The Dynamic History of the Tharsis Region, Mars: Understanding the Magmato-Tectonic Deformation through Structural Analysis and Numerical Modelling

The iconic red planet of Mars boasts an ancient surface which shows evidence of billions of years of volcanism, tectonism, and erosion. However, despite the last few decades’ exponential increase in satellite and rover data from Mars, the sources and timing of the complex surface structures are poorly constrained. One such structurally complex area is the Tharsis Volcanic Province, which is host to the largest volcanoes in the Solar System, and their associated structures. Understanding the structural history of Tharsis holds the key to defining the evolution of the volcanic, and thus planetary and climate, processes on Mars.

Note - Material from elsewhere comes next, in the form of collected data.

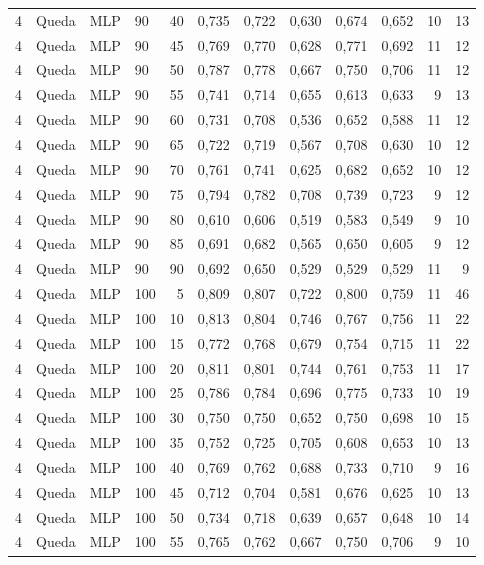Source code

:\begin{longtable}{ccclrrrrrrrr}
4 & Queda & MLP & 90 & 40 & 0,735 & 0,722 & 0,630 & 0,674 & 0,652 & 10 & 13 \\
4 & Queda & MLP & 90 & 45 & 0,769 & 0,770 & 0,628 & 0,771 & 0,692 & 11 & 12 \\
4 & Queda & MLP & 90 & 50 & 0,787 & 0,778 & 0,667 & 0,750 & 0,706 & 11 & 12 \\
4 & Queda & MLP & 90 & 55 & 0,741 & 0,714 & 0,655 & 0,613 & 0,633 & 9 & 13 \\
4 & Queda & MLP & 90 & 60 & 0,731 & 0,708 & 0,536 & 0,652 & 0,588 & 11 & 12 \\
4 & Queda & MLP & 90 & 65 & 0,722 & 0,719 & 0,567 & 0,708 & 0,630 & 10 & 12 \\
4 & Queda & MLP & 90 & 70 & 0,761 & 0,741 & 0,625 & 0,682 & 0,652 & 10 & 12 \\
4 & Queda & MLP & 90 & 75 & 0,794 & 0,782 & 0,708 & 0,739 & 0,723 & 9 & 12 \\
4 & Queda & MLP & 90 & 80 & 0,610 & 0,606 & 0,519 & 0,583 & 0,549 & 9 & 10 \\
4 & Queda & MLP & 90 & 85 & 0,691 & 0,682 & 0,565 & 0,650 & 0,605 & 9 & 12 \\
4 & Queda & MLP & 90 & 90 & 0,692 & 0,650 & 0,529 & 0,529 & 0,529 & 11 & 9 \\
4 & Queda & MLP & 100 & 5 & 0,809 & 0,807 & 0,722 & 0,800 & 0,759 & 11 & 46 \\
4 & Queda & MLP & 100 & 10 & 0,813 & 0,804 & 0,746 & 0,767 & 0,756 & 11 & 22 \\
4 & Queda & MLP & 100 & 15 & 0,772 & 0,768 & 0,679 & 0,754 & 0,715 & 11 & 22 \\
4 & Queda & MLP & 100 & 20 & 0,811 & 0,801 & 0,744 & 0,761 & 0,753 & 11 & 17 \\
4 & Queda & MLP & 100 & 25 & 0,786 & 0,784 & 0,696 & 0,775 & 0,733 & 10 & 19 \\
4 & Queda & MLP & 100 & 30 & 0,750 & 0,750 & 0,652 & 0,750 & 0,698 & 10 & 15 \\
4 & Queda & MLP & 100 & 35 & 0,752 & 0,725 & 0,705 & 0,608 & 0,653 & 10 & 13 \\
4 & Queda & MLP & 100 & 40 & 0,769 & 0,762 & 0,688 & 0,733 & 0,710 & 9 & 16 \\
4 & Queda & MLP & 100 & 45 & 0,712 & 0,704 & 0,581 & 0,676 & 0,625 & 10 & 13 \\
4 & Queda & MLP & 100 & 50 & 0,734 & 0,718 & 0,639 & 0,657 & 0,648 & 10 & 14 \\
4 & Queda & MLP & 100 & 55 & 0,765 & 0,762 & 0,667 & 0,750 & 0,706 & 9 & 10 \\

\end{longtable}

To improve this understanding, I investigate two representative study areas in Tharsis: Ulysses Fossae and Ceraunius Fossae. I examine this topic using two different approaches: a comprehensive structural mapping approach, and a numerical modelling approach. Using detailed structural mapping I characterized the extensional features of the study areas, as well as their timing and origins. I found that the structures mapped in Tharsis are younger than previously estimated, and that the deformation is largely driven by diking related to local volcanic and magmatic centres. I further investigate the diking-driven surface deformation process by constructing a Discrete Element 2D numerical model of a dike intruding the Martian lithosphere and find that for material with a sufficiently high Young’s modulus, diking remains a conceivable origin for the extensive graben systems found on Mars’ surface. Together these results paint the picture of a magmatically and structurally active Tharsis during the Amazonian, suggesting that our neighbouring red planet has not been as dormant during the later stages of its geological life, as previously assumed.